Le changement climatique est partout. Après avoir valu un Prix Nobel à l’ex-vice président des Etats-Unis
Al Gore vendredi dernier, il s’impose comme préoccupation majeure lors de la
Journée internationale de la pauvreté ce mercredi.
L’ONG Care inquiète
L'ONG
Care a ainsi mis l'accent sur ses «conséquences dramatiques» sur les populations les plus pauvres. «Ces trois derniers mois,
de graves inondations sans précédent ont sévi en Afrique et Asie», rappelle l'ONG dans un communiqué. «Près de 30 pays et environ 70 millions de personnes ont été sévèrement affectés et une fois encore, ces catastrophes ont eu un impact disproportionné sur les populations les plus vulnérables».
«Quand on demande aux populations les plus pauvres avec lesquelles nous travaillons quels sont les plus gros risques auxquels elles sont confrontées, elles listent les précipitations accrues, les sécheresses plus longues et les inondations croissantes», explique Olivier Braunsteffer, directeur des programmes de Care France.

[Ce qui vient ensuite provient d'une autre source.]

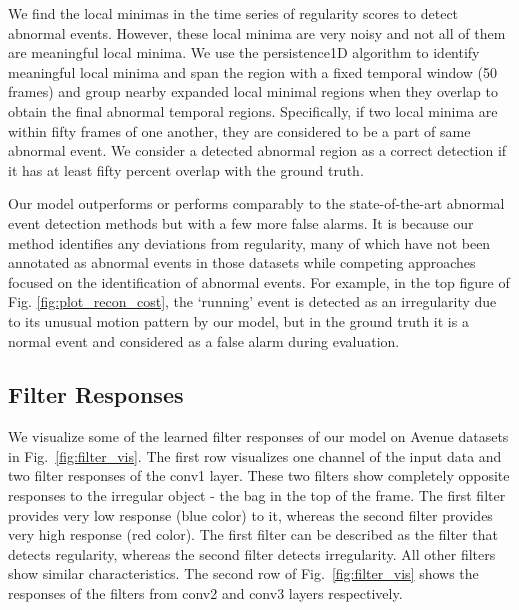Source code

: \documentclass[10pt,twocolumn,letterpaper]{article}
\begin{document}
We find the local minimas in the time series of regularity scores to detect abnormal events. However, these local minima are very noisy and not all of them are meaningful local minima.
We use the persistence1D \cite{persistence1D} algorithm to identify meaningful local minima and span the region with a fixed temporal window (50 frames) and group nearby expanded local minimal regions when they overlap to obtain the final abnormal temporal regions. 
Specifically, if two local minima are within fifty frames of one another, they are considered to be a part of same abnormal event. 
We consider a detected abnormal region as a correct detection if it has at least fifty percent overlap with the ground truth.

Our model outperforms or performs comparably to the state-of-the-art abnormal event detection methods but with a few more false alarms.
It is because our method identifies any deviations from regularity, many of which have not been annotated as abnormal events in those datasets while competing approaches focused on the identification of abnormal events.
For example, in the top figure of Fig. \ref{fig:plot_recon_cost}, the `running' event is detected as an irregularity due to its unusual motion pattern by our model, but in the ground truth it is a normal event and considered as a false alarm during evaluation.

















\subsection{Filter Responses}
We visualize some of the learned filter responses of our model on Avenue datasets in Fig.~\ref{fig:filter_vis}.
The first row visualizes one channel of the input data and two filter responses of the conv1 layer. 
These two filters show completely opposite responses to the irregular object - the bag in the top of the frame. 
The first filter provides very low response (blue color) to it, whereas the second filter provides very high response (red color).
The first filter can be described as the filter that detects regularity, whereas the second filter detects irregularity.
All other filters show similar characteristics.
The second row of Fig.~\ref{fig:filter_vis} shows the responses of the filters from conv2 and conv3 layers respectively.
\end{document}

Et de rappeler que le Panel Intergouvernemental sur le Changement Climatique (PICC), lui aussi nobélisé avec Gore, prévoit par exemple une réduction de moitié de la production alimentaire en Afrique d'ici à 2020 en raison des effets des changements climatiques.
Le roi de Suède aussi
Le roi Carl XVI Gustaf de Suède a également tiré la sonnette d'alarme mercredi sur le changement climatique devant la conférence générale de l'
Unesco à Paris. «La dégradation environnementale est un frein à la croissance économique et accroît la pauvreté», a affirmé à la tribune le souverain suédois.
Lutter contre «l'antagonisme entre croissance économique et réduction de la pauvreté d'une part, et mesures de protection de l'environnement de l'autre» est «le défi que nous devons relever aujourd'hui», a-t-il ajouté.